Prime Minister Robert Mugabe with then Agriculture Minister, Austin Deasy, and researcher Gerry Keane, at Grange in 1983.

Duke following in footsteps of Mugabe to Grange

When Simon Coveney as Minister for Agriculture officially opened the new animal bioscience building at Teagasc Grange in Dunsany, he could hardly expected that eight years later, as Minister for Foreign Affairs, he would bring the future King of England and his wife, the Duke and Duchess of Cambridge, aka Prince William and Kate Middleton, there.
Regarded as a centre of excellence in Irish agriculture, researchers there work on molecular and computational biology, animal metabolism and immunology.
It's not the first time the Kiltale centre has been the focus of an international visit. In 1983, when the then Prime Minister of Zimbabwe, Robert Mugabe arrived to visit, the Meath Chronicle reported that it “was the first occasion that Mr Mugabe was able to shake off the considerable media interest in his visit. Both the BBC and ITN television crews, who had been pursuing an evidently harassed prime minister over the re-arrest of air force officers, left Mr Mugabe to himself as he set out across the fields at Grange to see the progress of the cattle research centre.”
Tight security was placed around the quiet farmlands of Dunsany prior to the visit, and the prime minister saw virtually every operation at the centre, including experiments in automatic dosing and the quick weight gain methods. 
“Indeed, it was the latter particularly which interested Mr Mugabe, who declared afterwards, while sipping a quick cup of tea in the administrative block, that his country would be pleased to adopt Irish methods of beef production,” the Chronicle continued.

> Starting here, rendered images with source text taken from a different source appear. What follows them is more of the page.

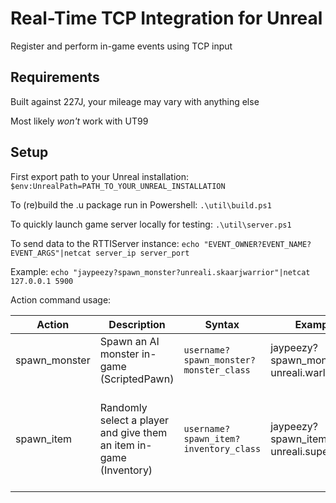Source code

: # Real-Time TCP Integration for Unreal
Register and perform in-game events using TCP input

## Requirements
Built against 227J, your mileage may vary with anything else

Most likely *won't* work with UT99

## Setup
First export path to your Unreal installation:
`$env:UnrealPath=PATH_TO_YOUR_UNREAL_INSTALLATION`

To (re)build the .u package run in Powershell:
`.\util\build.ps1`

To quickly launch game server locally for testing:
`.\util\server.ps1`

To send data to the RTTIServer instance:
`echo "EVENT_OWNER?EVENT_NAME?EVENT_ARGS"|netcat server_ip server_port`

Example:
`echo "jaypeezy?spawn_monster?unreali.skaarjwarrior"|netcat 127.0.0.1 5900`

Action command usage:

|Action|Description|Syntax|Example|Notes|
|---|---------|---------|-----------|---------------|
|spawn_monster|Spawn an AI monster in-game (ScriptedPawn)|`username?spawn_monster?monster_class`|jaypeezy?spawn_monster?unreali.warlord||
|spawn_item|Randomly select a player and give them an item in-game (Inventory)|`username?spawn_item?inventory_class`|jaypeezy?spawn_item?unreali.superhealth|Works with all types of Inventory (armor, health, weapons, etc)|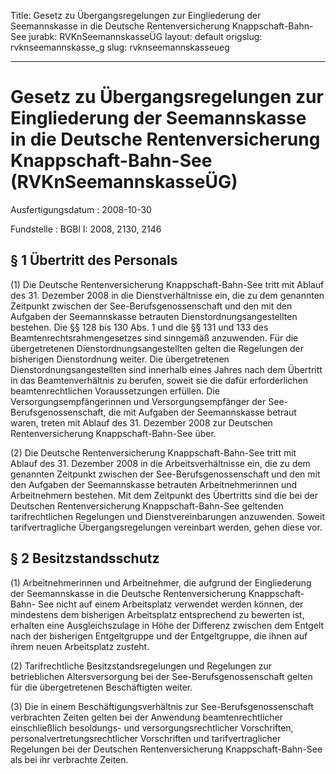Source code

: Title: Gesetz zu Übergangsregelungen zur Eingliederung der Seemannskasse in die Deutsche
  Rentenversicherung Knappschaft-Bahn-See
jurabk: RVKnSeemannskasseÜG
layout: default
origslug: rvknseemannskasse_g
slug: rvknseemannskasseueg

---

# Gesetz zu Übergangsregelungen zur Eingliederung der Seemannskasse in die Deutsche Rentenversicherung Knappschaft-Bahn-See (RVKnSeemannskasseÜG)

Ausfertigungsdatum
:   2008-10-30

Fundstelle
:   BGBl I: 2008, 2130, 2146


## § 1 Übertritt des Personals

(1) Die Deutsche Rentenversicherung Knappschaft-Bahn-See tritt mit
Ablauf des 31. Dezember 2008 in die Dienstverhältnisse ein, die zu dem
genannten Zeitpunkt zwischen der See-Berufsgenossenschaft und den mit
den Aufgaben der Seemannskasse betrauten Dienstordnungsangestellten
bestehen. Die §§ 128 bis 130 Abs. 1 und die §§ 131 und 133 des
Beamtenrechtsrahmengesetzes sind sinngemäß anzuwenden. Für die
übergetretenen Dienstordnungsangestellten gelten die Regelungen der
bisherigen Dienstordnung weiter. Die übergetretenen
Dienstordnungsangestellten sind innerhalb eines Jahres nach dem
Übertritt in das Beamtenverhältnis zu berufen, soweit sie die dafür
erforderlichen beamtenrechtlichen Voraussetzungen erfüllen. Die
Versorgungsempfängerinnen und Versorgungsempfänger der See-
Berufsgenossenschaft, die mit Aufgaben der Seemannskasse betraut
waren, treten mit Ablauf des 31. Dezember 2008 zur Deutschen
Rentenversicherung Knappschaft-Bahn-See über.

(2) Die Deutsche Rentenversicherung Knappschaft-Bahn-See tritt mit
Ablauf des 31. Dezember 2008 in die Arbeitsverhältnisse ein, die zu
dem genannten Zeitpunkt zwischen der See-Berufsgenossenschaft und den
mit den Aufgaben der Seemannskasse betrauten Arbeitnehmerinnen und
Arbeitnehmern bestehen. Mit dem Zeitpunkt des Übertritts sind die bei
der Deutschen Rentenversicherung Knappschaft-Bahn-See geltenden
tarifrechtlichen Regelungen und Dienstvereinbarungen anzuwenden.
Soweit tarifvertragliche Übergangsregelungen vereinbart werden, gehen
diese vor.


## § 2 Besitzstandsschutz

(1) Arbeitnehmerinnen und Arbeitnehmer, die aufgrund der Eingliederung
der Seemannskasse in die Deutsche Rentenversicherung Knappschaft-Bahn-
See nicht auf einem Arbeitsplatz verwendet werden können, der
mindestens dem bisherigen Arbeitsplatz entsprechend zu bewerten ist,
erhalten eine Ausgleichszulage in Höhe der Differenz zwischen dem
Entgelt nach der bisherigen Entgeltgruppe und der Entgeltgruppe, die
ihnen auf ihrem neuen Arbeitsplatz zusteht.

(2) Tarifrechtliche Besitzstandsregelungen und Regelungen zur
betrieblichen Altersversorgung bei der See-Berufsgenossenschaft gelten
für die übergetretenen Beschäftigten weiter.

(3) Die in einem Beschäftigungsverhältnis zur See-Berufsgenossenschaft
verbrachten Zeiten gelten bei der Anwendung beamtenrechtlicher
einschließlich besoldungs- und versorgungsrechtlicher Vorschriften,
personalvertretungsrechtlicher Vorschriften und tarifvertraglicher
Regelungen bei der Deutschen Rentenversicherung Knappschaft-Bahn-See
als bei ihr verbrachte Zeiten.

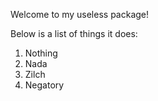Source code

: Welcome to my useless package!

Below is a list of things it does:
  1. Nothing
  2. Nada
  3. Zilch
  4. Negatory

“Evidently, glad to relax in the quiet, rural setting of Dunsany, the normally reticent and undemonstrative Mr Mugabe even signed a few autographs for local children who had gathered at Grange.” 
Grange was originally a monastic farm, and in 1654 was owned by Christopher Plunkett, of the neighbouring Killeen and Dunsany families. 
On 18th January 1927, the death occurred at Grange of Lady Mary Murphy, a sister of the Earl of Fingal. Her sister in law, Elizabeth, Countess of Fingall (Daisy), was a friend of King Edward VII.
Kitty Baggallay (nee Murphy), a famed horsewoman inherited after Lady Mary's death, and lived there until her death in a motor accident in France in April 1955. Her son, Captain Denis Baggallay, succeeded her, and lived in Grange. He was several times leading amateur jockey in Ireland, later becoming a steward of the Hunt Club. 
Baggallays sold Grange to the Agricultural Institute in the 1950s, and a few years later, the Dublin District Milk Board took over the AI Service, and Grange became solely a research farm, as well as a major source of employment around Kiltale. 
During John Bruton's period as taoiseach, Ireland was chosen as the headquarters of the European headquarters of the Office of Veterinary and Plant Health Control, and a site on the Grange farm was chosen for the building which is now known as the European Union Food and Veterinary Office, responsible for ensuring that Community legislation on food safety, animal health, plant health and animal welfare is properly implemented and enforced. However, following the Brexit from the EU, the Royal couple may just look across the hedge at this.